## EXERCISE
Your reply must contain exactly the lines running from the one with "from failed builds" to the last line of the entries below, both included, and no other lines.

[Stored data]
------------------------------------

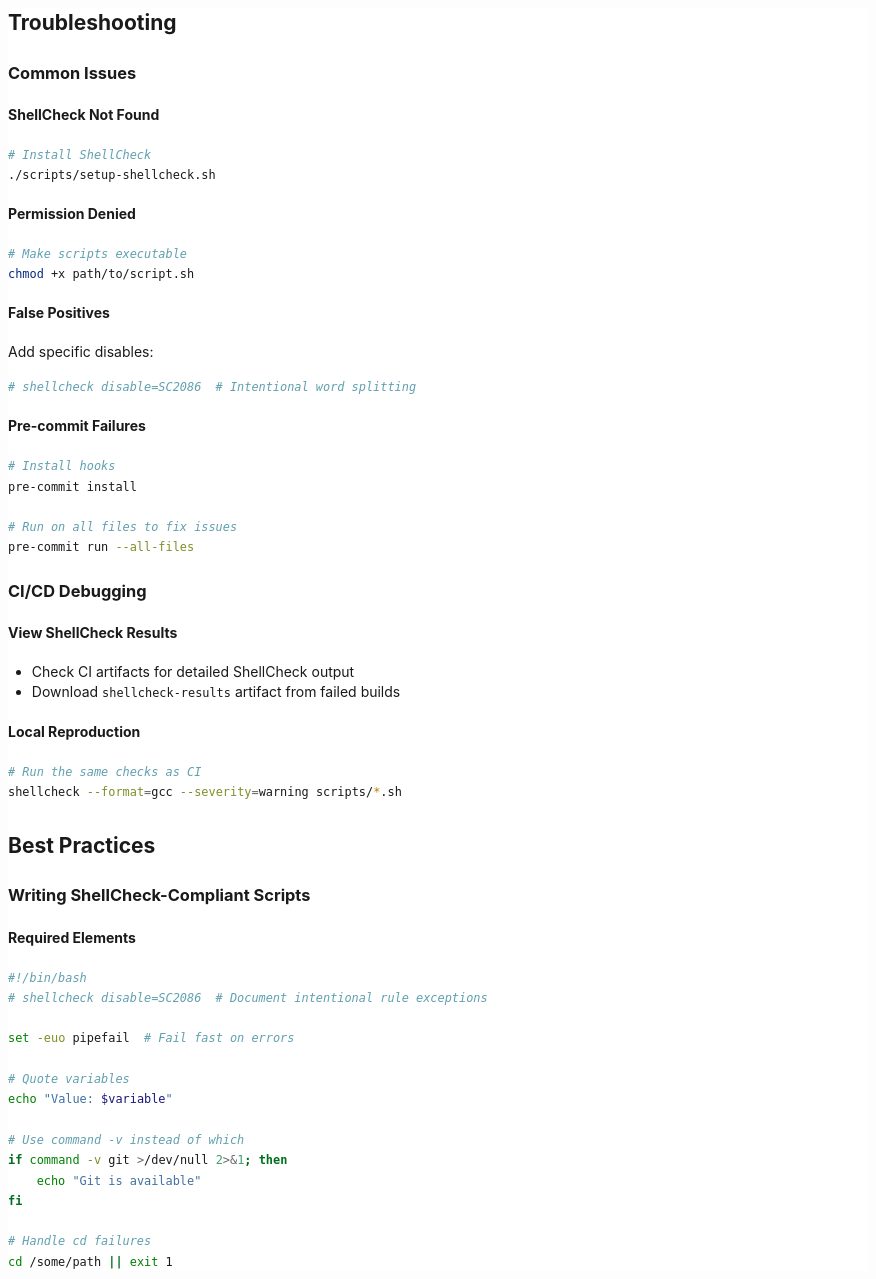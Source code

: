 ## Troubleshooting

### Common Issues

#### ShellCheck Not Found
```bash
# Install ShellCheck
./scripts/setup-shellcheck.sh
```

#### Permission Denied
```bash
# Make scripts executable
chmod +x path/to/script.sh
```

#### False Positives
Add specific disables:
```bash
# shellcheck disable=SC2086  # Intentional word splitting
```

#### Pre-commit Failures
```bash
# Install hooks
pre-commit install

# Run on all files to fix issues
pre-commit run --all-files
```

### CI/CD Debugging

#### View ShellCheck Results
- Check CI artifacts for detailed ShellCheck output
- Download `shellcheck-results` artifact from failed builds

#### Local Reproduction
```bash
# Run the same checks as CI
shellcheck --format=gcc --severity=warning scripts/*.sh
```

## Best Practices

### Writing ShellCheck-Compliant Scripts

#### Required Elements
```bash
#!/bin/bash
# shellcheck disable=SC2086  # Document intentional rule exceptions

set -euo pipefail  # Fail fast on errors

# Quote variables
echo "Value: $variable"

# Use command -v instead of which
if command -v git >/dev/null 2>&1; then
    echo "Git is available"
fi

# Handle cd failures
cd /some/path || exit 1
```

------------------------------------

## TASK SOLUTION
- Download `shellcheck-results` artifact from failed builds

#### Local Reproduction
```bash
# Run the same checks as CI
shellcheck --format=gcc --severity=warning scripts/*.sh
```

## Best Practices

### Writing ShellCheck-Compliant Scripts

#### Required Elements
```bash
#!/bin/bash
# shellcheck disable=SC2086  # Document intentional rule exceptions

set -euo pipefail  # Fail fast on errors

# Quote variables
echo "Value: $variable"

# Use command -v instead of which
if command -v git >/dev/null 2>&1; then
    echo "Git is available"
fi

# Handle cd failures
cd /some/path || exit 1
```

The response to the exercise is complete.